Three Ways To Keep The Fire Alive As A Photographer

Three Ways To Keep The Fire Alive As A Photographer

As you are just beginning to learn photography, finding new subjects and techniques is as simple as picking up a camera. But as your career and art form progress, sometimes it takes a bit of positive action to keep the flame alive.

Michael Jordan is the greatest basketball player of all time. No disrespect to any LeBron fans out there, or Wilt fans for that matter, but simply no one will ever compare to Michael Jordan on a basketball court. Sure, some players are taller. Many can jump higher. There are better pure shooters. Plenty, including the aforementioned LeBron, are more impressive in their physical stature.

But still, none of them have ever been as great as Michael Jeffery Jordan. Why? Killer instinct.

It may be a cliche, but Jordan took the idea of competitive spirit to a whole new level. I was watching an episode of the sports talk show Pardon The Interruption the other day, and past Jordan-rival, present NBA commentator, Charles Barkley summed up the source of Jordan’s power in the clearest way possible. He said great players like LeBron and Steph Curry had a burning desire to win for sure. But, neither one of them would be willing to kill their first born child if it meant they would win a meaningless pickup game. Michael Jordan, on the other hand? Well, Charles couldn’t be so sure.

He was kidding, of course. I hope. But his point being that nothing, absolutely nothing, was as important to Jordan as being the best. But that level of desire requires constant refilling. Sure, getting cut from your high school team will motivate you to work harder to make the team next year. But what happens once you make the team? Sure, losing to Bird and Isaiah in previous years of the conference finals will motivate you to get to the finals. But, what drives you once you already have five championships to go for a sixth?

One thing Jordan was somewhat notorious for was manufactured controversy. He could take even the most innocent of comments and turn it into a mortal slight in his mind that would drive him not only to compete, but to crush the perceived culprit. If a rival acknowledged Jordan was the best player on the planet, all he would hear is that he wasn’t the best player in the solar system. As a result, that rival must go down. And if someone had the sheer temerity to suggest that an upcoming playoff series might even be competitive? Heaven help them.

Now, as photographers, our objective is not to crush other photographers. At least, it shouldn’t be. But, whether you do this for a living or just do it for the love of the game, as you progress in your photographic journey, you do want to be the best photographer that you can be. You want to find yourself constantly progressing and improving your skill set.

But, after you’ve been in the game for a while, mastered the basics, booked a client or two, and created a portfolio you are proud of, how do you keep things interesting?

Now, before the comments section lights up with accusations that I am comparing myself to the Michael Jordan of photography, let me go ahead and state for the record that that is not the case. I am not. And I wouldn’t want to give that impression. Nor would Jordan like it. And were he to read it, he would like come find me to dunk on me. And that would be embarrassing.

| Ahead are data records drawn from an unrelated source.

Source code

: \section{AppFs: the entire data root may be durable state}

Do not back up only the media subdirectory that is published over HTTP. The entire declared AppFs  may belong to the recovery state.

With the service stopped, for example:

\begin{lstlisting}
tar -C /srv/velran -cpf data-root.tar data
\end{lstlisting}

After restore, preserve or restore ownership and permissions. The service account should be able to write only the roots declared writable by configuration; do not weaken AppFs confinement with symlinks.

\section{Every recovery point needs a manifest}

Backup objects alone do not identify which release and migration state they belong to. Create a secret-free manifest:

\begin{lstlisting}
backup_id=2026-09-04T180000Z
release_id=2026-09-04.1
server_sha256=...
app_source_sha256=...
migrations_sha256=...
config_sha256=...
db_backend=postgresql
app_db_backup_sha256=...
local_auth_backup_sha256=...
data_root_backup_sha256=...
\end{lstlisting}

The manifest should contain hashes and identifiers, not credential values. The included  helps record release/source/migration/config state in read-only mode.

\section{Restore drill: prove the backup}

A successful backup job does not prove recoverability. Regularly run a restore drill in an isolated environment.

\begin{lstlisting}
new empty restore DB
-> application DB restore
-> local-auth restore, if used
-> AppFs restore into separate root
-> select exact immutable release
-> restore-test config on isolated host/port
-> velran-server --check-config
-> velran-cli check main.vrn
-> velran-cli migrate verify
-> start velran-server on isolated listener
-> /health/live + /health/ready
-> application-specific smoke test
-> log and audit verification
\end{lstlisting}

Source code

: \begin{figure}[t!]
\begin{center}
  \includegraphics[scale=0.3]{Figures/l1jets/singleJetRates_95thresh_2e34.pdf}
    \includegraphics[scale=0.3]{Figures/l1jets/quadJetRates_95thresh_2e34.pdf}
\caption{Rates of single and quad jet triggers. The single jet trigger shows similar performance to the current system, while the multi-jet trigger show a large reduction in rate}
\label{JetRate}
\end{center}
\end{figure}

But I, like many of you, do feel the need to constantly push my boundaries in hopes of getting better at my chosen craft. And here are just a handful of ways that I’ve used to “manufacture controversy” and up my game as a result.

Limit Yourself

When you progress to a certain point in your career, you are more than likely using not only superior tools to when you started, but superior resources. And while having a better camera can’t make you a better photographer, better equipment can, at times, hide certain flaws in your game. How good at exposure are you really if you are always in aperture priority mode? How great are you at framing really if the majority of your images are cropped in post and greatly dependent on the latitude of a high resolution sensor?

These may not be formulas that you want to experiment with when your paycheck is on the line, but it may be worthwhile to set up a test shoot or a personal project where you don’t have all your regular tools at your disposal. Maybe leave the lens case at home and limit yourself to a 35mm prime. Maybe set a rule of no post-production adjustments for this particular project. Maybe set a goal of only shooting in manual mode for a month. You may be surprised to find certain areas you may be lacking. Or, you may find the challenge an opportunity to sharpen an existing skill and gain better control of your work.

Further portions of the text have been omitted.